→ **What you will do**
For the records below, output each line exactly as it appears, from the first through the line with "1. **Start a".
-=-=-
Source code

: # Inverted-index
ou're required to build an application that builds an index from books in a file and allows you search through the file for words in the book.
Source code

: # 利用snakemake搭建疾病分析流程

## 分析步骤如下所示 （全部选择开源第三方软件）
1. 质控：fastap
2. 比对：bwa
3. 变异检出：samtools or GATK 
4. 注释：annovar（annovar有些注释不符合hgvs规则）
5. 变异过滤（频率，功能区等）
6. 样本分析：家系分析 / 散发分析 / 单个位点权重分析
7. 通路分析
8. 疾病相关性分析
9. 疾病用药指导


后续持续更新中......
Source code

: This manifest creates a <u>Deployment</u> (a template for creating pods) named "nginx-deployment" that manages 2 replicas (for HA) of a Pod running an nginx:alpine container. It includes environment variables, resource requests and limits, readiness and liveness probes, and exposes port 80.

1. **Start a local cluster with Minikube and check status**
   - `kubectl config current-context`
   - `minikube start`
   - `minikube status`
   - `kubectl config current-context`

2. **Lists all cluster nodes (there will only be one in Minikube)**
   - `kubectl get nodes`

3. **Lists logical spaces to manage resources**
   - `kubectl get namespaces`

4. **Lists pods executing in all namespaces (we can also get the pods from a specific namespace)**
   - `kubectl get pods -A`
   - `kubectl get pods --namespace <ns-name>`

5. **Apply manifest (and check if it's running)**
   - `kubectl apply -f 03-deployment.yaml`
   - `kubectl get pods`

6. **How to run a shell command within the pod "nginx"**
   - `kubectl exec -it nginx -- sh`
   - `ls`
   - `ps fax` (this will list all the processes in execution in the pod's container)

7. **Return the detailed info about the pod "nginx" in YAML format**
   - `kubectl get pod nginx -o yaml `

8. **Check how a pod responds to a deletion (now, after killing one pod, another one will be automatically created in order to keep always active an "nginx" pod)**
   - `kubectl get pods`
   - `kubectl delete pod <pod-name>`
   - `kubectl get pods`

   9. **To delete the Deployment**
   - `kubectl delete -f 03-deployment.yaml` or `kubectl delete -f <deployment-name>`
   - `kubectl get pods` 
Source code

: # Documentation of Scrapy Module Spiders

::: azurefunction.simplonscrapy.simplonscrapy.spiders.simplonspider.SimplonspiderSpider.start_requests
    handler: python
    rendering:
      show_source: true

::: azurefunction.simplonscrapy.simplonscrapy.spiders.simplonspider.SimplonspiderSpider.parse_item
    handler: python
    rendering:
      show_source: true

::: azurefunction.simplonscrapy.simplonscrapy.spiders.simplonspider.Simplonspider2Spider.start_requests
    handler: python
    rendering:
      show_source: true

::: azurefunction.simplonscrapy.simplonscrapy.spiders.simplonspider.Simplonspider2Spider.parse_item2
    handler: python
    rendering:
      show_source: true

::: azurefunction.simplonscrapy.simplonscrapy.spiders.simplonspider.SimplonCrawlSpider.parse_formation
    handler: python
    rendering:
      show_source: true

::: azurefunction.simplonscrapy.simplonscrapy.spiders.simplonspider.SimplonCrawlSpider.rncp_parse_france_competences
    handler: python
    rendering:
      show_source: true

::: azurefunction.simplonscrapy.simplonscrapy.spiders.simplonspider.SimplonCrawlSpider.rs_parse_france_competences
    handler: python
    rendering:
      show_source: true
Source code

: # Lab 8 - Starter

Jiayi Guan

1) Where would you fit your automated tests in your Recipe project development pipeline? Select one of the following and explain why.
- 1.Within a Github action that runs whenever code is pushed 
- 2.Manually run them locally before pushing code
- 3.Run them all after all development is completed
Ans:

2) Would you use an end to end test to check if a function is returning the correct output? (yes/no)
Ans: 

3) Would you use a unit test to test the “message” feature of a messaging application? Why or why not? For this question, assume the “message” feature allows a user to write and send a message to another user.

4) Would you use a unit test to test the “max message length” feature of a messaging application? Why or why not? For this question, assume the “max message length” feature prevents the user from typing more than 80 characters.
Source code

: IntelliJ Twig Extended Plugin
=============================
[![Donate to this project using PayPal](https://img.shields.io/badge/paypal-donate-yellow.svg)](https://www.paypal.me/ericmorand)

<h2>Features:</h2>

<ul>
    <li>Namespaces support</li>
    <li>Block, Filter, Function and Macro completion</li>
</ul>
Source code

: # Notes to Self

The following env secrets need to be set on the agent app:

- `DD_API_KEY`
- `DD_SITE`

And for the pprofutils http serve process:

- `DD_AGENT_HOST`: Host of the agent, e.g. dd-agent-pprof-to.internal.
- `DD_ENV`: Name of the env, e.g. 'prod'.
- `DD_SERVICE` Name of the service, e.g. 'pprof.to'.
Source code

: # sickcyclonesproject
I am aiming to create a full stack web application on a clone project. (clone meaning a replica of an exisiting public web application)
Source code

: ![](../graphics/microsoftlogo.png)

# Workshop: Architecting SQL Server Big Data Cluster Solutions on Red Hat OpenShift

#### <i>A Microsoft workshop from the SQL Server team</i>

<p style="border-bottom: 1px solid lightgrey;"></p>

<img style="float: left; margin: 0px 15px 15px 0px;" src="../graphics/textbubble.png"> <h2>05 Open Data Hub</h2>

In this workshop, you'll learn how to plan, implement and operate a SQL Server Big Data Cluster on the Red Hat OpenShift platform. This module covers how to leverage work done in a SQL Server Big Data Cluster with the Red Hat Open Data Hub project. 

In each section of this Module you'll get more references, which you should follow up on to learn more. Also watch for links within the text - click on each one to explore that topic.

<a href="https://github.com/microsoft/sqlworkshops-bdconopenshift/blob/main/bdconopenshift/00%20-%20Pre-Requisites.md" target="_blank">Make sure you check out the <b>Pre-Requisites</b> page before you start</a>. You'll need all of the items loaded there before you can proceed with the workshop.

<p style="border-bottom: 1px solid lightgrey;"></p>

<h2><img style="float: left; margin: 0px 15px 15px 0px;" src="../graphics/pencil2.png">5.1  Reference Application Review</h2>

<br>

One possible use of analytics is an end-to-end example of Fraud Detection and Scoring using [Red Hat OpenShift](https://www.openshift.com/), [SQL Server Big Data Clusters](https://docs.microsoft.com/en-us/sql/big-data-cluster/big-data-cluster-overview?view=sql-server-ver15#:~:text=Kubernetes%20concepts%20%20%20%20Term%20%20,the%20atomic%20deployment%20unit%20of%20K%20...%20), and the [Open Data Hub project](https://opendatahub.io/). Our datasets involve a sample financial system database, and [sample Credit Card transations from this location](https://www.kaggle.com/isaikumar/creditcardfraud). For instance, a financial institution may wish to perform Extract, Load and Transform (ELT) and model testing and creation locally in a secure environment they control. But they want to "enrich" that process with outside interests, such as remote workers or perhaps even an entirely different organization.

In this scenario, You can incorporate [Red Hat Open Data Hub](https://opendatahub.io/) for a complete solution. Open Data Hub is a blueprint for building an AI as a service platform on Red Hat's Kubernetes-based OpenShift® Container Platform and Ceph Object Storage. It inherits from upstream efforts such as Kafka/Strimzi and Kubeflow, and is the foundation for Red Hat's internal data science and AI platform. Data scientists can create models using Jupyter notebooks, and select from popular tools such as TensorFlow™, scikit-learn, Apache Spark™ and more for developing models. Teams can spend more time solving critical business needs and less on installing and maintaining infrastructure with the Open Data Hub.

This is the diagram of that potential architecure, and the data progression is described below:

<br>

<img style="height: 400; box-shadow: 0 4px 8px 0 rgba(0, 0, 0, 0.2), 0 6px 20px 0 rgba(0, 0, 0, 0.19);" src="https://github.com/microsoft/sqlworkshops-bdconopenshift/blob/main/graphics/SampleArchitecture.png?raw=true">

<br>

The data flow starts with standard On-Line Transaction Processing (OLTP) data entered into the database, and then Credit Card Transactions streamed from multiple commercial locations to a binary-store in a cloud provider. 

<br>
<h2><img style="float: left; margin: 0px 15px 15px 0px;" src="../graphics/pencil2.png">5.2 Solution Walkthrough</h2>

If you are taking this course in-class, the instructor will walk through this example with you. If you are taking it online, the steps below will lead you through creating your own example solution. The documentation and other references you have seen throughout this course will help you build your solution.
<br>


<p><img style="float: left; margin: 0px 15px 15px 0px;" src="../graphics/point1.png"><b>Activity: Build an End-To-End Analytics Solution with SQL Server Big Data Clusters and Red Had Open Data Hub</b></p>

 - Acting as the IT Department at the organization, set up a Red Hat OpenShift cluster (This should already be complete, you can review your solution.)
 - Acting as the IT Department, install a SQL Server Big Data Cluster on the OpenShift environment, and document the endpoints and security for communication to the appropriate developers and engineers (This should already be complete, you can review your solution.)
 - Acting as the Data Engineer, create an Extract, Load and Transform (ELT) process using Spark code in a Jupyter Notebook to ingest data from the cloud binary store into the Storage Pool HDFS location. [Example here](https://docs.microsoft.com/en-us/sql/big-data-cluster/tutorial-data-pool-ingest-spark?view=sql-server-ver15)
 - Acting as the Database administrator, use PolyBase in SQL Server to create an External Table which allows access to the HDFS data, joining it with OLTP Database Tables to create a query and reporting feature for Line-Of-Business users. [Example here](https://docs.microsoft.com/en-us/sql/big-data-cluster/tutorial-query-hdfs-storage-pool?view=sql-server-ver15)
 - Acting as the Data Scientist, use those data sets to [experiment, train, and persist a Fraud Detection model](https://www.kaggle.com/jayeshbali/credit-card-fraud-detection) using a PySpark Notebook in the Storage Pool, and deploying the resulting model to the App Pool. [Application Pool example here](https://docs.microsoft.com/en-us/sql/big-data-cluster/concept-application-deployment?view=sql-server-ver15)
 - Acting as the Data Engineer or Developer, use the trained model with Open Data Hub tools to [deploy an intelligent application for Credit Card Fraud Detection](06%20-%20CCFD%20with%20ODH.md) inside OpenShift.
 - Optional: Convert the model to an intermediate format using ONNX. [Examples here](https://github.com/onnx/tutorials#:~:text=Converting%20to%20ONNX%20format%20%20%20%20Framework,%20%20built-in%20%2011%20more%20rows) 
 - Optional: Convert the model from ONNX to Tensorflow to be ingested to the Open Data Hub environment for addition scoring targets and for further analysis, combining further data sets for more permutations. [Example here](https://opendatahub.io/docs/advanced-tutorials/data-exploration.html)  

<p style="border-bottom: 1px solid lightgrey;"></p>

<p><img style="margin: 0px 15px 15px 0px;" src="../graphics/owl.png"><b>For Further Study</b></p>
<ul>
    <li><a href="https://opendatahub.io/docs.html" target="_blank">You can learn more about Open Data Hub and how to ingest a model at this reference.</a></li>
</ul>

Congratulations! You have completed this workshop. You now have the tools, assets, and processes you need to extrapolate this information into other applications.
-=-=-
→ **Response**
Source code

: # Inverted-index
ou're required to build an application that builds an index from books in a file and allows you search through the file for words in the book.
Source code

: # 利用snakemake搭建疾病分析流程

## 分析步骤如下所示 （全部选择开源第三方软件）
1. 质控：fastap
2. 比对：bwa
3. 变异检出：samtools or GATK 
4. 注释：annovar（annovar有些注释不符合hgvs规则）
5. 变异过滤（频率，功能区等）
6. 样本分析：家系分析 / 散发分析 / 单个位点权重分析
7. 通路分析
8. 疾病相关性分析
9. 疾病用药指导


后续持续更新中......
Source code

: This manifest creates a <u>Deployment</u> (a template for creating pods) named "nginx-deployment" that manages 2 replicas (for HA) of a Pod running an nginx:alpine container. It includes environment variables, resource requests and limits, readiness and liveness probes, and exposes port 80.

1. **Start a local cluster with Minikube and check status**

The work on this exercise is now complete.